Integrated Dynamic Cellular Manufacturing Systems and Hierarchical Production Planning with Worker Assignment and Stochastic Demand

This study deals with the interaction of dynamic cellular manufacturing (DCM) and hierarchical production planning (HPP) problems with stochastic demands for the first time. Each of these alone does not consider the system factors such as stochastic demands and dynamic cellular formation separately. Accordingly, to fill this gap, this paper presents an integrated optimized model incorporating the most comprehensive design of DCM systems and HPP problems with stochastic demands.
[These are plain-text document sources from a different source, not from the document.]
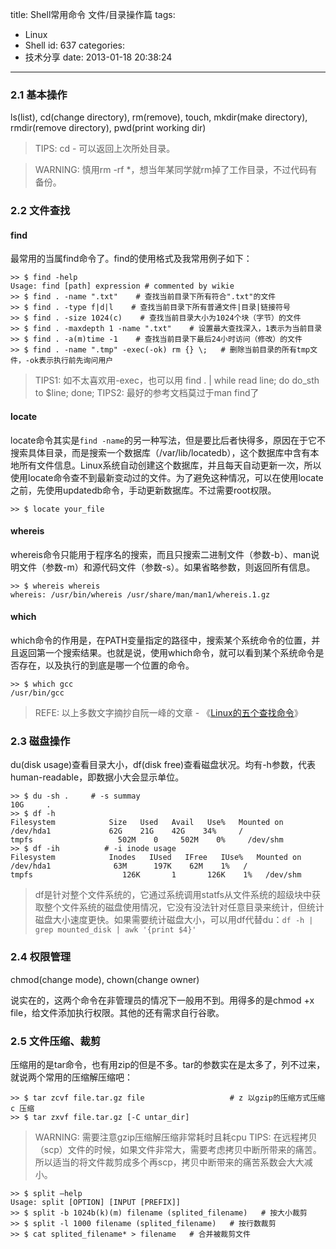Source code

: title: Shell常用命令 文件/目录操作篇
tags:
  - Linux
  - Shell
id: 637
categories:
  - 技术分享
date: 2013-01-18 20:38:24
---

### 2.1 基本操作

ls(list), cd(change directory), rm(remove), touch, mkdir(make directory), rmdir(remove directory), pwd(print working dir)

> TIPS: cd - 可以返回上次所处目录。> WARNING: 慎用rm -rf \*，想当年某同学就rm掉了工作目录，不过代码有备份。

<!--more-->


### 2.2 文件查找

#### find

最常用的当属find命令了。find的使用格式及我常用例子如下：

```
>> $ find -help
Usage: find [path] expression # commented by wikie
>> $ find . -name ".txt"    # 查找当前目录下所有符合".txt"的文件
>> $ find . -type f|d|l    # 查找当前目录下所有普通文件|目录|链接符号
>> $ find . -size 1024(c)    # 查找当前目录大小为1024个块（字节）的文件
>> $ find . -maxdepth 1 -name ".txt"    # 设置最大查找深入，1表示为当前目录
>> $ find . -a(m)time -1    # 查找当前目录下最后24小时访问（修改）的文件
>> $ find . -name ".tmp" -exec(-ok) rm {} \;   # 删除当前目录的所有tmp文件，-ok表示执行前先询问用户
```

> TIPS1: 如不太喜欢用-exec，也可以用 find . | while read line; do do_sth to $line; done;> TIPS2: 最好的参考文档莫过于man find了

#### locate

locate命令其实是`find -name`的另一种写法，但是要比后者快得多，原因在于它不搜索具体目录，而是搜索一个数据库（/var/lib/locatedb），这个数据库中含有本地所有文件信息。Linux系统自动创建这个数据库，并且每天自动更新一次，所以使用locate命令查不到最新变动过的文件。为了避免这种情况，可以在使用locate之前，先使用updatedb命令，手动更新数据库。不过需要root权限。

```
>> $ locate your_file
```

#### whereis

whereis命令只能用于程序名的搜索，而且只搜索二进制文件（参数-b）、man说明文件（参数-m）和源代码文件（参数-s）。如果省略参数，则返回所有信息。

```
>> $ whereis whereis
whereis: /usr/bin/whereis /usr/share/man/man1/whereis.1.gz
```

#### which

which命令的作用是，在PATH变量指定的路径中，搜索某个系统命令的位置，并且返回第一个搜索结果。也就是说，使用which命令，就可以看到某个系统命令是否存在，以及执行的到底是哪一个位置的命令。

```
>> $ which gcc
/usr/bin/gcc
```

> REFE: 以上多数文字摘抄自阮一峰的文章 - 《[Linux的五个查找命令](http://www.ruanyifeng.com/blog/2009/10/5_ways_to_search_for_files_using_the_terminal.html)》

### 2.3 磁盘操作

du(disk usage)查看目录大小，df(disk free)查看磁盘状况。均有-h参数，代表human-readable，即数据小大会显示单位。

```
>> $ du -sh .     # -s summay
10G     .
>> $ df -h
Filesystem            Size   Used   Avail   Use%   Mounted on
/dev/hda1             62G    21G    42G    34%     /
tmpfs                   502M    0     502M    0%     /dev/shm
>> $ df -ih          # -i inode usage
Filesystem            Inodes   IUsed   IFree   IUse%   Mounted on
/dev/hda1              63M      197K    62M    1%   /
tmpfs                    126K       1       126K    1%   /dev/shm
```

>  df是针对整个文件系统的，它通过系统调用statfs从文件系统的超级块中获取整个文件系统的磁盘使用情况，它没有没法针对任意目录来统计，但统计磁盘大小速度更快。如果需要统计磁盘大小，可以用df代替du：`df -h | grep mounted_disk | awk '{print $4}'`### 2.4 权限管理

chmod(change mode), chown(change owner)

说实在的，这两个命令在非管理员的情况下一般用不到。用得多的是chmod +x file，给文件添加执行权限。其他的还有需求自行谷歌。

### 2.5 文件压缩、裁剪

压缩用的是tar命令，也有用zip的但是不多。tar的参数实在是太多了，列不过来，就说两个常用的压缩解压缩吧：

```
>> $ tar zcvf file.tar.gz file                   # z 以gzip的压缩方式压缩  c 压缩
>> $ tar zxvf file.tar.gz [-C untar_dir]
```

> WARNING: 需要注意gzip压缩解压缩非常耗时且耗cpu> TIPS: 在远程拷贝（scp）文件的时候，如果文件非常大，需要考虑拷贝中断所带来的痛苦。所以适当的将文件裁剪成多个再scp，拷贝中断带来的痛苦系数会大大减小。

```
>> $ split –help
Usage: split [OPTION] [INPUT [PREFIX]]
>> $ split -b 1024b(k)(m) filename (splited_filename)   # 按大小裁剪
>> $ split -l 1000 filename (splited_filename)   # 按行数裁剪
>> $ cat splited_filename* > filename   # 合并被裁剪文件
```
This model helps administrators get the optimal size and number of cells to decrease costs. Also, the model applies the principles of HPP to reduce the complexity of the integrated model. Since demands are uncertain, they need to be accurately predicted. Therefore, this study aims to combine the most precise decision variables with the most realistic conditions. A case study from an agriculture mechanization and industrial development company shows that an integrated model can provide managers with a feasible solution to meet demand, reconfigure cells in each period, provide new machinery to increase the required production capacity, and adjust production capacity to help them cope with demand fluctuations. A sensitivity analysis was performed and the results show that increase in forecast error and inter-cell move cost cause less significant changes in total cost but the total cost is sensitive to intra-cell move cost, available time capacities and cell quantity. It is also shown that the total cost was very sensitive to available regular time and available over time and the system should try to increase the time capacity.